Pictures paired with source code
==================================================

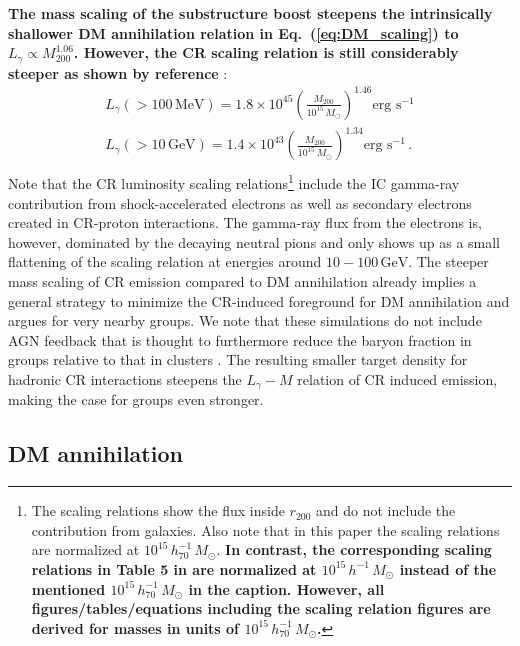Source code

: \documentclass[10pt,aps,pra,reprint,amsmath,amsfonts,amssymb,showpacs,nofootinbib,floatfix]{revtex4-1}
\def\C#1{{\bf #1}}
\newcommand{\rmn}{\mathrm}
\newcommand{\msun}{M_\odot}
\newcommand{\mev}{\rmn{MeV}}
\newcommand{\gev}{\rmn{GeV}}
\newcommand{\rvir}{r_{200}}
\newcommand{\mvir}{M_{200}}
\begin{document}
\C{The mass scaling of the substructure boost steepens the
  intrinsically shallower DM annihilation relation in
  Eq.~(\ref{eq:DM_scaling}) to $L_\gamma\propto \mvir^{1.06}$.
  However, the CR scaling relation is still considerably steeper as
  shown by reference} \cite{2010MNRAS.409..449P}:
\begin{eqnarray}
L_{\gamma}(>100\,\mev) = 1.8\times10^{45}
\left(\frac{\mvir}{10^{15}\,\msun}\right)^{1.46}\mbox{erg~s}^{-1}\nonumber\\
L_{\gamma}(>10\,\gev)  = 1.4\times10^{43}
\left(\frac{\mvir}{10^{15}\,\msun}\right)^{1.34}\mbox{erg~s}^{-1}\,.\nonumber\\
\end{eqnarray}
Note that the CR luminosity scaling relations\footnote{The scaling relations
  show the flux inside $\rvir$ and do not include the contribution from
  galaxies. Also note that in this paper the scaling relations are normalized at
  $10^{15}\,h_{70}^{-1}\,\msun$. \C{In contrast, the corresponding scaling
    relations in Table 5 in \cite{2010MNRAS.409..449P} are normalized at
    $10^{15}\,h^{-1}\,\msun$ instead of the mentioned
    $10^{15}\,h_{70}^{-1}\,\msun$ in the caption. However, all
    figures/tables/equations including the scaling relation figures are derived
    for masses in units of $10^{15}\,h_{70}^{-1}\,\msun$.}}  include the IC
gamma-ray contribution from shock-accelerated electrons as well as secondary
electrons created in CR-proton interactions. The gamma-ray flux from the
electrons is, however, dominated by the decaying neutral pions and only shows up
as a small flattening of the scaling relation at energies around
$10-100\,\gev$. The steeper mass scaling of CR emission compared to DM
annihilation already implies a general strategy to minimize the CR-induced
foreground for DM annihilation and argues for very nearby groups. We note that
these simulations do not include AGN feedback that is thought to furthermore
reduce the baryon fraction in groups relative to that in clusters
\cite{2008ApJ...687L..53P}. The resulting smaller target density for hadronic CR
interactions steepens the $L_\gamma-M$ relation of CR induced emission, making
the case for groups even stronger.

\subsection{DM annihilation}
\end{document}
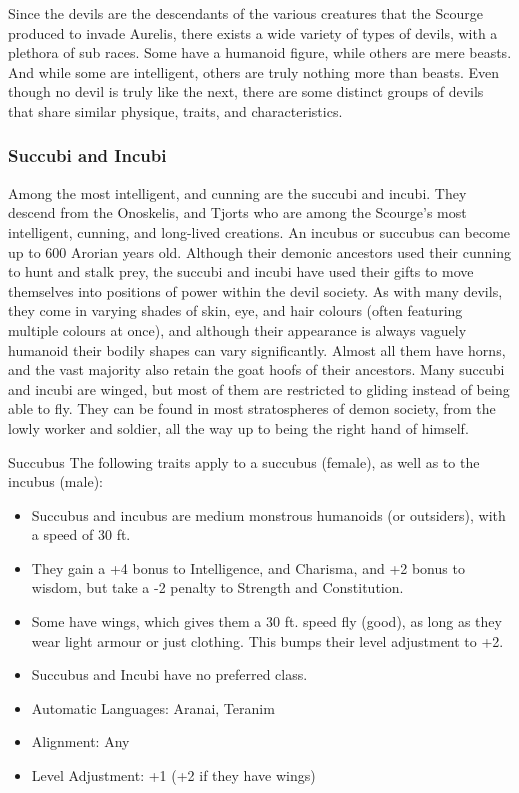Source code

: Since the devils are the descendants of the various creatures that the Scourge
produced to invade Aurelis, there exists a wide variety of types of devils,
with a plethora of sub races. Some have a humanoid figure, while others are
mere beasts. And while some are intelligent, others are truly nothing more
than beasts. Even though no devil is truly like the next, there are some
distinct groups of devils that share similar physique, traits, and
characteristics.

\subsubsection{Succubi and Incubi}

Among the most intelligent, and cunning are the succubi and incubi. They
descend from the Onoskelis, and Tjorts who are among the Scourge's most
intelligent, cunning, and long-lived creations. An incubus or succubus can
become up to 600 Arorian years old. Although their demonic ancestors used
their cunning to hunt and stalk prey, the succubi and incubi have used their
gifts to move themselves into positions of power within the devil society.  As
with many devils, they come in varying shades of skin, eye, and hair colours
(often featuring multiple colours at once), and although their appearance is
always vaguely humanoid their bodily shapes can vary significantly. Almost all
them have horns, and the vast majority also retain the goat hoofs of their
ancestors. Many succubi and incubi are winged, but most of them are restricted
to gliding instead of being able to fly. They can be found in most
stratospheres of demon society, from the lowly worker and soldier, all the way
up to being the right hand of  himself.

\begin{35e}{Succubus}
  The following traits apply to a succubus (female), as well as to the incubus
  (male):
  \begin{itemize}[noitemsep]
  \item Succubus and incubus are medium monstrous humanoids (or outsiders), with
    a speed of 30 ft.
  \item They gain a +4 bonus to Intelligence, and Charisma, and +2 bonus to
    wisdom, but take a -2 penalty to Strength and Constitution.
  \item Some have wings, which gives them a 30 ft. speed fly (good), as long
    as they wear light armour or just clothing. This bumps their level adjustment
    to +2.
  \item Succubus and Incubi have no preferred class.
  \item Automatic Languages: Aranai, Teranim
  \item Alignment: Any
  \item Level Adjustment: +1 (+2 if they have wings)
  \end{itemize}
\end{35e}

==================================================

Problem description:
Set the records down again precisely, skipping every image.

Worked solution:
Source code

: \documentclass[10pt,aps,pra,reprint,amsmath,amsfonts,amssymb,showpacs,nofootinbib,floatfix]{revtex4-1}
\def\C#1{{\bf #1}}
\newcommand{\rmn}{\mathrm}
\newcommand{\msun}{M_\odot}
\newcommand{\mev}{\rmn{MeV}}
\newcommand{\gev}{\rmn{GeV}}
\newcommand{\rvir}{r_{200}}
\newcommand{\mvir}{M_{200}}
\begin{document}
\C{The mass scaling of the substructure boost steepens the
  intrinsically shallower DM annihilation relation in
  Eq.~(\ref{eq:DM_scaling}) to $L_\gamma\propto \mvir^{1.06}$.
  However, the CR scaling relation is still considerably steeper as
  shown by reference} \cite{2010MNRAS.409..449P}:
\begin{eqnarray}
L_{\gamma}(>100\,\mev) = 1.8\times10^{45}
\left(\frac{\mvir}{10^{15}\,\msun}\right)^{1.46}\mbox{erg~s}^{-1}\nonumber\\
L_{\gamma}(>10\,\gev)  = 1.4\times10^{43}
\left(\frac{\mvir}{10^{15}\,\msun}\right)^{1.34}\mbox{erg~s}^{-1}\,.\nonumber\\
\end{eqnarray}
Note that the CR luminosity scaling relations\footnote{The scaling relations
  show the flux inside $\rvir$ and do not include the contribution from
  galaxies. Also note that in this paper the scaling relations are normalized at
  $10^{15}\,h_{70}^{-1}\,\msun$. \C{In contrast, the corresponding scaling
    relations in Table 5 in \cite{2010MNRAS.409..449P} are normalized at
    $10^{15}\,h^{-1}\,\msun$ instead of the mentioned
    $10^{15}\,h_{70}^{-1}\,\msun$ in the caption. However, all
    figures/tables/equations including the scaling relation figures are derived
    for masses in units of $10^{15}\,h_{70}^{-1}\,\msun$.}}  include the IC
gamma-ray contribution from shock-accelerated electrons as well as secondary
electrons created in CR-proton interactions. The gamma-ray flux from the
electrons is, however, dominated by the decaying neutral pions and only shows up
as a small flattening of the scaling relation at energies around
$10-100\,\gev$. The steeper mass scaling of CR emission compared to DM
annihilation already implies a general strategy to minimize the CR-induced
foreground for DM annihilation and argues for very nearby groups. We note that
these simulations do not include AGN feedback that is thought to furthermore
reduce the baryon fraction in groups relative to that in clusters
\cite{2008ApJ...687L..53P}. The resulting smaller target density for hadronic CR
interactions steepens the $L_\gamma-M$ relation of CR induced emission, making
the case for groups even stronger.

\subsection{DM annihilation}
\end{document}
Source code

: Since the devils are the descendants of the various creatures that the Scourge
produced to invade Aurelis, there exists a wide variety of types of devils,
with a plethora of sub races. Some have a humanoid figure, while others are
mere beasts. And while some are intelligent, others are truly nothing more
than beasts. Even though no devil is truly like the next, there are some
distinct groups of devils that share similar physique, traits, and
characteristics.

\subsubsection{Succubi and Incubi}

Among the most intelligent, and cunning are the succubi and incubi. They
descend from the Onoskelis, and Tjorts who are among the Scourge's most
intelligent, cunning, and long-lived creations. An incubus or succubus can
become up to 600 Arorian years old. Although their demonic ancestors used
their cunning to hunt and stalk prey, the succubi and incubi have used their
gifts to move themselves into positions of power within the devil society.  As
with many devils, they come in varying shades of skin, eye, and hair colours
(often featuring multiple colours at once), and although their appearance is
always vaguely humanoid their bodily shapes can vary significantly. Almost all
them have horns, and the vast majority also retain the goat hoofs of their
ancestors. Many succubi and incubi are winged, but most of them are restricted
to gliding instead of being able to fly. They can be found in most
stratospheres of demon society, from the lowly worker and soldier, all the way
up to being the right hand of  himself.

\begin{35e}{Succubus}
  The following traits apply to a succubus (female), as well as to the incubus
  (male):
  \begin{itemize}[noitemsep]
  \item Succubus and incubus are medium monstrous humanoids (or outsiders), with
    a speed of 30 ft.
  \item They gain a +4 bonus to Intelligence, and Charisma, and +2 bonus to
    wisdom, but take a -2 penalty to Strength and Constitution.
  \item Some have wings, which gives them a 30 ft. speed fly (good), as long
    as they wear light armour or just clothing. This bumps their level adjustment
    to +2.
  \item Succubus and Incubi have no preferred class.
  \item Automatic Languages: Aranai, Teranim
  \item Alignment: Any
  \item Level Adjustment: +1 (+2 if they have wings)
  \end{itemize}
\end{35e}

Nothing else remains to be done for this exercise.